FWIW, thought experiment, here are some results of changing the case capacity in tenths of a grain under simulation while keeping everything else the same. In this case, H4350 as the powder and we change the case capacity (not case weight) for 6.5 creedmoor example round:
50.230 Capacity Velocity 2702
50.330 Capacity Velocity 2699
50.430 Capacity Velocity 2696
50.530 Capacity Velocity 2694
50.630 Capacity Velocity 2691
50.730 Capacity Velocity 2689 (load 40.3 grains powder)
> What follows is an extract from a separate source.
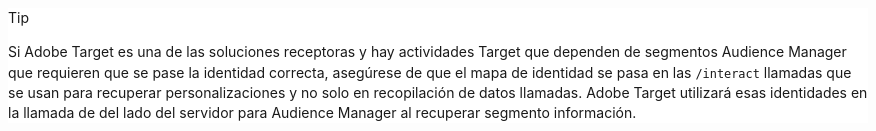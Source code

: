    >[!TIP]
   >
   >Si Adobe Target es una de las soluciones receptoras y hay actividades Target que dependen de segmentos Audience Manager que requieren que se pase la identidad correcta, asegúrese de que el mapa de identidad se pasa en las `/interact` llamadas que se usan para recuperar personalizaciones y no solo en recopilación de datos llamadas. Adobe Target utilizará esas identidades en la llamada de del lado del servidor para Audience Manager al recuperar segmento información.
50.830 Capacity Velocity 2686
50.930 Capacity Velocity 2684
51.030 Capacity Velocity 2681
51.130 Capacity Velocity 2679
51.130 Capacity Velocity 2676
With everything else being the same, a case capacity variance that has even distribution across 1 grain "could" introduce ~8 fps spread within the first std. deviation and extreme spread of 26. However, there are many other variables which will contribute (not in a non-linear/additive fashion) to the actual std. dev. so whether such a distribution is relevant is hard to know. Some of the variables such as neck trim, tension, eccentricity may have a lessor or greater effect for which there are an equal number of theories and opinions. Add to that, the error in simply measuring the h2o case capacity is probably in the range of several tenths.
I'd also point out "could" since the distribution is not likely to be even and you'll end up with a better std. deviation than this example illustrates. For instance, if we have a lumpy distribution around the center,
2702 |
2699 |
2696 |
2694 |
2691 |
2691 |
2689 |
2689 |
2689 |
2689 |
2686 |
2686 |
2684 |
2681 |
2679 |
2676 |
The std. dev. in this population is closer to ~6.7. Again, keeping in mind, that this is not additive to other sources of error.
Personally, I have yet to cull brass based on either weight or capacity but will likely experiment with this in the future (am using decent brass). The items I have played with include consistent trim length, flash hole consistency, annealing the necks, neck thickness, seating depth, and runout within ~0.001. Then add consistent charge. This gets this particular load at or below ~10fps std.dev. (measured) over several dozens test rounds.